• WORK TO BE COMPLETED:
Give back a single figure: the number of lines in the entries below that contain "will".

-.-.-

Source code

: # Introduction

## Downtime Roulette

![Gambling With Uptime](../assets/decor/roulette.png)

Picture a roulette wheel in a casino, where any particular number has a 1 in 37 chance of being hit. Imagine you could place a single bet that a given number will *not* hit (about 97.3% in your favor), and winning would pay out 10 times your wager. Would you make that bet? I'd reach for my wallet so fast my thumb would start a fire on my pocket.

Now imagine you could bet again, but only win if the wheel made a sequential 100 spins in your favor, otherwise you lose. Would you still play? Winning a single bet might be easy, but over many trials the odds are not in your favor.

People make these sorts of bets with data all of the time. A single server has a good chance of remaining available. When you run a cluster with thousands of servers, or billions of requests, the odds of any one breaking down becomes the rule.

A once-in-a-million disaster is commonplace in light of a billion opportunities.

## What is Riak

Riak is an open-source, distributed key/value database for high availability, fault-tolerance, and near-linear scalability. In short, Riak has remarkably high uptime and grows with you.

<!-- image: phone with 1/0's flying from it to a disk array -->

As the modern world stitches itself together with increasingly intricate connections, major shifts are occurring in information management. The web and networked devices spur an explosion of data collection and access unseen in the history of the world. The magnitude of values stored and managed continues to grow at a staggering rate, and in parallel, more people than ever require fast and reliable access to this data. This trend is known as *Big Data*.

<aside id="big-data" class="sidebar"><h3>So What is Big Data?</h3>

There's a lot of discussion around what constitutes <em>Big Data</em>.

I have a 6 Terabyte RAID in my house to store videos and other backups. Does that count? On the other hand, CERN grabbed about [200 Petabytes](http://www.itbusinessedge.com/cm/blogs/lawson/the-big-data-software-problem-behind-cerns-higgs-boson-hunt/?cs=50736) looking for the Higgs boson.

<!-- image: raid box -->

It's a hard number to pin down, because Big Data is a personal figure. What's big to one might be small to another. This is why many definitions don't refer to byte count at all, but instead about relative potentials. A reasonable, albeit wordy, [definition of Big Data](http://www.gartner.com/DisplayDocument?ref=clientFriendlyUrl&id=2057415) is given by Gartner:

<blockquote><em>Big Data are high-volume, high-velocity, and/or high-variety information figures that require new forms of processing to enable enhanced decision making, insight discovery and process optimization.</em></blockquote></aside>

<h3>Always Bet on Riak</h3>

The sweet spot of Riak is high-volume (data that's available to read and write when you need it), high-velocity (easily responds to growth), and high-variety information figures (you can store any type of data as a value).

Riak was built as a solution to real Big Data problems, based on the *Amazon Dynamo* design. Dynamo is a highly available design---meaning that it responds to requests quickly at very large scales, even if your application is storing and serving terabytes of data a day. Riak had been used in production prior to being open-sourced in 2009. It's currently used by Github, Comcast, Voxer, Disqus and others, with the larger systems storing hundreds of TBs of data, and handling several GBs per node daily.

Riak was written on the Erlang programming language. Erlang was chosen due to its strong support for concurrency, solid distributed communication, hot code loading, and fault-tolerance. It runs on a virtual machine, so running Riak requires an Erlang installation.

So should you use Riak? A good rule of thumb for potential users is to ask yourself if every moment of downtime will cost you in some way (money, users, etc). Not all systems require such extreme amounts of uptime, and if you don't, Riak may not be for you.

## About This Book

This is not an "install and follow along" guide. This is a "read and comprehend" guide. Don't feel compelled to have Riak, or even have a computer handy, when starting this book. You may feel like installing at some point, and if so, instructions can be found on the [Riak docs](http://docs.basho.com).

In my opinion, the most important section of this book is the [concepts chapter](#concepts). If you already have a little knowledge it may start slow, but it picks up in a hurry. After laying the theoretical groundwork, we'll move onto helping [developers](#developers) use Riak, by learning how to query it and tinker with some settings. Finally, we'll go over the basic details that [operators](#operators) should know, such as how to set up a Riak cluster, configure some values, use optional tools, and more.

-.-.-

• EXERCISE SOLUTION:
2